Shannon Finch, owner of AnimalKind Training in Stanwood, Wash., is a Karen Pryor Academy Certified Training Partner, has a master’s degree in humane education and is a certified TTouch practitioner. Finch believes a grooming appointment should be separate from a training appointment.
“Training takes time and repetitions, with breaks for the dog to process what he’s learned, and a dog may only be able to work for 10 minutes before she is done for that session,” says Finch. “There will always be that temptation to push the dog just to get the job done, and that won’t make for a good training session. A groomer could learn how to do this kind of training and offer it as another service, or team up with a trainer.”
However, not all groomers are interested in becoming trainers, even part time, so they can refer their clients to trainers. “A groomer could do a real service for clients by educating them on what their dog should know,” adds Finch. “Most people really have no idea what is involved.”
Finch notes that there are many skills that a dog should have before being groomed. “Be able to pick up a paw and have it held, toes touched and spread, pads touched, both the pad itself and in between the pads, nails touched and clipped or dremeled, ears handled, mouth handled, tail handled, be able to be brushed.” That list alone could be invaluable to dog owners.

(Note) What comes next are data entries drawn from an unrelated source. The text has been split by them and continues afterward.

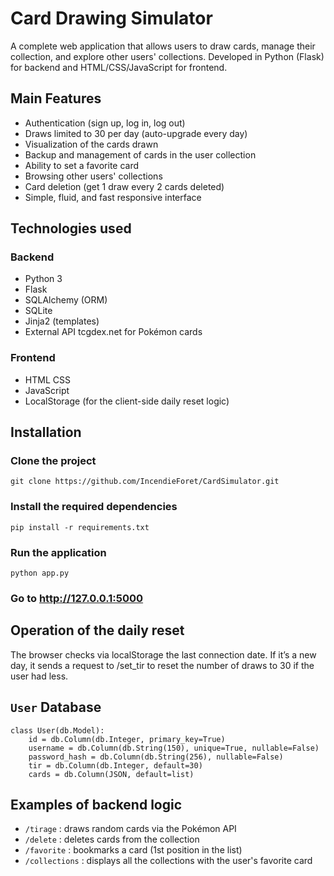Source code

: # **Card Drawing Simulator**
A complete web application that allows users to draw cards, manage their collection, and explore other users' collections.
Developed in Python (Flask) for backend and HTML/CSS/JavaScript for frontend.
## Main Features
- Authentication (sign up, log in, log out)
- Draws limited to 30 per day (auto-upgrade every day)
- Visualization of the cards drawn
- Backup and management of cards in the user collection
- Ability to set a favorite card
- Browsing other users' collections
- Card deletion (get 1 draw every 2 cards deleted)
- Simple, fluid, and fast responsive interface

## Technologies used
### Backend
- Python 3
- Flask
- SQLAlchemy (ORM)
- SQLite
- Jinja2 (templates)
- External API tcgdex.net for Pokémon cards

### Frontend
- HTML CSS
- JavaScript
- LocalStorage (for the client-side daily reset logic)

## Installation
### Clone the project
`git clone https://github.com/IncendieForet/CardSimulator.git`
### Install the required dependencies
`pip install -r requirements.txt`
### Run the application
`python app.py`
### Go to http://127.0.0.1:5000

## Operation of the daily reset
The browser checks via localStorage the last connection date.
If it’s a new day, it sends a request to /set_tir to reset the number of draws to 30 if the user had less.

## `User` Database
```
class User(db.Model):
    id = db.Column(db.Integer, primary_key=True)
    username = db.Column(db.String(150), unique=True, nullable=False)
    password_hash = db.Column(db.String(256), nullable=False)
    tir = db.Column(db.Integer, default=30)
    cards = db.Column(JSON, default=list)
```

## Examples of backend logic
- `/tirage` : draws random cards via the Pokémon API
- `/delete` : deletes cards from the collection
- `/favorite` : bookmarks a card (1st position in the list)
- `/collections` : displays all the collections with the user's favorite card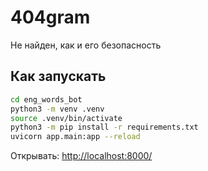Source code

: # 404gram
Не найден, как и его безопасность

## Как запускать

```bash
cd eng_words_bot
python3 -m venv .venv
source .venv/bin/activate
python3 -m pip install -r requirements.txt
uvicorn app.main:app --reload
```

Открывать: <http://localhost:8000/>
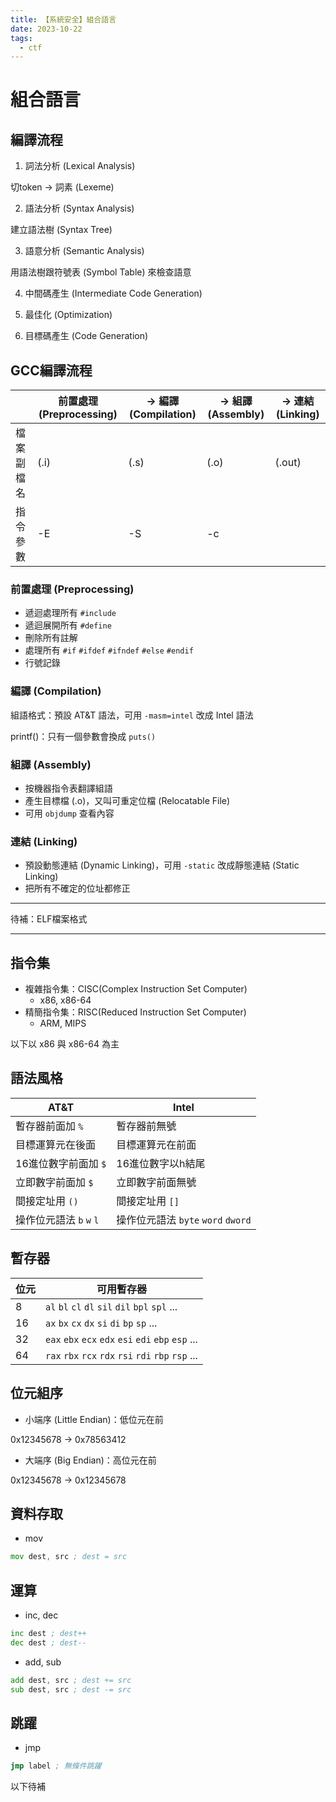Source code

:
 ```yaml
---
title: 【系統安全】組合語言
date: 2023-10-22
tags:
  - ctf
---
```


# 組合語言

## 編譯流程

1. 詞法分析 (Lexical Analysis)

切token -> 詞素 (Lexeme)

2. 語法分析 (Syntax Analysis)

建立語法樹 (Syntax Tree)

3. 語意分析 (Semantic Analysis)

用語法樹跟符號表 (Symbol Table) 來檢查語意

4. 中間碼產生 (Intermediate Code Generation)

5. 最佳化 (Optimization)

6. 目標碼產生 (Code Generation)

## GCC編譯流程

|  | 前置處理 (Preprocessing) | -> 編譯 (Compilation) | -> 組譯 (Assembly) | -> 連結 (Linking) |
| --- | --- | --- | --- | --- |
| 檔案副檔名 | (.i) | (.s) | (.o) | (.out) |
| 指令參數 | -E | -S | -c |  |

### 前置處理 (Preprocessing)

- 遞迴處理所有 `#include`
- 遞迴展開所有 `#define`
- 刪除所有註解
- 處理所有 `#if` `#ifdef` `#ifndef` `#else` `#endif`
- 行號記錄

### 編譯 (Compilation)

組語格式：預設 AT&T 語法，可用 `-masm=intel` 改成 Intel 語法

printf()：只有一個參數會換成 `puts()`

### 組譯 (Assembly)

- 按機器指令表翻譯組語
- 產生目標檔 (.o)，又叫可重定位檔 (Relocatable File)
- 可用 `objdump` 查看內容

### 連結 (Linking)

- 預設動態連結 (Dynamic Linking)，可用 `-static` 改成靜態連結 (Static Linking)
- 把所有不確定的位址都修正

---

待補：ELF檔案格式

---

## 指令集

- 複雜指令集：CISC(Complex Instruction Set Computer)
    - x86, x86-64
- 精簡指令集：RISC(Reduced Instruction Set Computer)
    - ARM, MIPS

以下以 x86 與 x86-64 為主

## 語法風格

| AT&T | Intel |
| --- | --- |
| 暫存器前面加 `%` | 暫存器前無號 |
| 目標運算元在後面 | 目標運算元在前面 |
| 16進位數字前面加 `$` | 16進位數字以h結尾 |
| 立即數字前面加 `$` | 立即數字前面無號 |
| 間接定址用 `()` | 間接定址用 `[]` |
| 操作位元語法 `b` `w` `l` | 操作位元語法 `byte` `word` `dword` |

## 暫存器

| 位元 | 可用暫存器 |
| --- | --- |
| 8 | `al` `bl` `cl` `dl` `sil` `dil` `bpl` `spl` ... |
| 16 | `ax` `bx` `cx` `dx` `si` `di` `bp` `sp` ... |
| 32 | `eax` `ebx` `ecx` `edx` `esi` `edi` `ebp` `esp` ... |
| 64 | `rax` `rbx` `rcx` `rdx` `rsi` `rdi` `rbp` `rsp` ... |

## 位元組序

- 小端序 (Little Endian)：低位元在前

0x12345678 -> 0x78563412

- 大端序 (Big Endian)：高位元在前

0x12345678 -> 0x12345678

## 資料存取

- mov

```asm
mov dest, src ; dest = src
```

## 運算

- inc, dec

```asm
inc dest ; dest++
dec dest ; dest--
```

- add, sub

```asm
add dest, src ; dest += src
sub dest, src ; dest -= src
```

## 跳躍

- jmp

```asm
jmp label ; 無條件跳躍
```

以下待補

A groomer embarking on training should start with puppies when possible. Many of us have “puppy packages” to encourage owners to bring them in early and often to become accustomed to the process, but it’s important that we know the signs of stress and not push beyond a young dog’s tolerance—or any dog, for that matter.

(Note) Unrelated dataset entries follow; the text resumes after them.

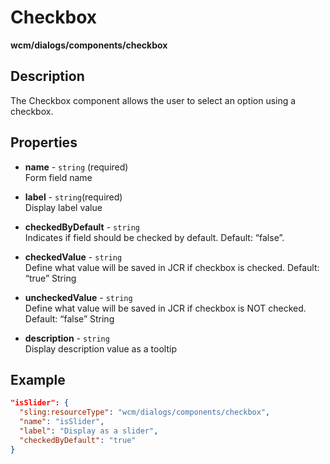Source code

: # Checkbox

**wcm/dialogs/components/checkbox**

## Description

The Checkbox component allows the user to select an option using a checkbox.

## Properties

- **name** -  `string` (required)  
    Form field name

- **label** - `string`(required)  
    Display label value

- **checkedByDefault** - `string`  
    Indicates if field should be checked by default. Default: “false”.

- **checkedValue** - `string`  
    Define what value will be saved in JCR if checkbox is checked. Default: “true” String

- **uncheckedValue** - `string`  
    Define what value will be saved in JCR if checkbox is NOT checked. Default: “false” String

- **description** - `string`  
    Display description value as a tooltip

## Example

```json
"isSlider": {
  "sling:resourceType": "wcm/dialogs/components/checkbox",
  "name": "isSlider",
  "label": "Display as a slider",
  "checkedByDefault": "true"
}
```

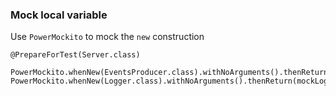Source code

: ### Mock local variable

Use `PowerMockito` to mock the `new` construction


```
@PrepareForTest(Server.class)

PowerMockito.whenNew(EventsProducer.class).withNoArguments().thenReturn(mockProducer);
PowerMockito.whenNew(Logger.class).withNoArguments().thenReturn(mockLogger);
```
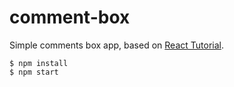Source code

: # comment-box

Simple comments box app, based on [React Tutorial](https://facebook.github.io/react/docs/tutorial.html).

```
$ npm install
$ npm start
```
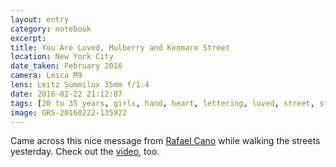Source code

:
 ```yaml
--- 
layout: entry
category: notebook
excerpt:
title: You Are Loved, Mulberry and Kenmare Street
location: New York City
date_taken: February 2016
camera: Leica M9
lens: Leitz Summilux 35mm f/1.4
date: 2016-02-22 21:12:07
tags: [20 to 35 years, girls, hand, heart, lettering, loved, street, street art, walk]
image: GRS-20160222-135922
---
```

Came across this nice message from [Rafael Cano](https://www.instagram.com/mrrenaissancestyle/) while walking the streets yesterday. Check out the [video](https://www.youtube.com/watch?v=-52nxHvK9GQ), too.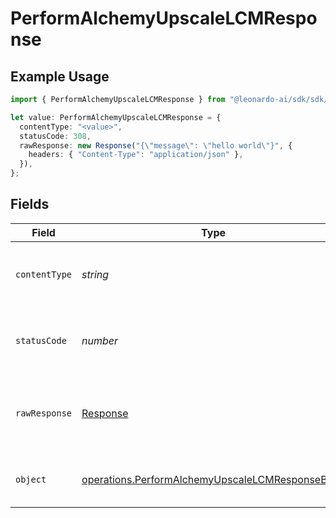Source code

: # PerformAlchemyUpscaleLCMResponse

## Example Usage

```typescript
import { PerformAlchemyUpscaleLCMResponse } from "@leonardo-ai/sdk/sdk/models/operations";

let value: PerformAlchemyUpscaleLCMResponse = {
  contentType: "<value>",
  statusCode: 308,
  rawResponse: new Response("{\"message\": \"hello world\"}", {
    headers: { "Content-Type": "application/json" },
  }),
};
```

## Fields

| Field                                                                                                                     | Type                                                                                                                      | Required                                                                                                                  | Description                                                                                                               |
| ------------------------------------------------------------------------------------------------------------------------- | ------------------------------------------------------------------------------------------------------------------------- | ------------------------------------------------------------------------------------------------------------------------- | ------------------------------------------------------------------------------------------------------------------------- |
| `contentType`                                                                                                             | *string*                                                                                                                  | :heavy_check_mark:                                                                                                        | HTTP response content type for this operation                                                                             |
| `statusCode`                                                                                                              | *number*                                                                                                                  | :heavy_check_mark:                                                                                                        | HTTP response status code for this operation                                                                              |
| `rawResponse`                                                                                                             | [Response](https://developer.mozilla.org/en-US/docs/Web/API/Response)                                                     | :heavy_check_mark:                                                                                                        | Raw HTTP response; suitable for custom response parsing                                                                   |
| `object`                                                                                                                  | [operations.PerformAlchemyUpscaleLCMResponseBody](../../../sdk/models/operations/performalchemyupscalelcmresponsebody.md) | :heavy_minus_sign:                                                                                                        | Responses for POST /lcm-upscale                                                                                           |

If a dog is biting and snarling when it enters the salon, or giving a hard, still stare, it’s probably best not to try and handle it. For others, if you’ve tried everything at your disposal to prevent stress, manage poor behaviors and re-train good ones, and the dog is not responding, it may be time to suggest another groomer. Perhaps one working at a veterinary facility to allow safe sedation is the best answer, or perhaps another facility with a different staff would allow the animal to feel more calm.
It’s important for us to know that not every groomer can work with every dog. Everyone’s safety dictates knowing when it’s time to stop trying. However, usually combining prevention, management and training can lead to less stress for both pet and groomers as well as reduced time spend handling difficult dogs. PB
Carol Visser has been involved in the pet industry since 1982 in various capacities, including grooming in and owning a busy suburban shop, working as a product expert for PetEdge, teaching seminars and training dogs. She certified as a Master Groomer with NDGAA in 1990 and as a Certified Pet Dog Trainer in 2007, and she continues to enjoy learning about dogs and grooming at her small salon in rural Maine.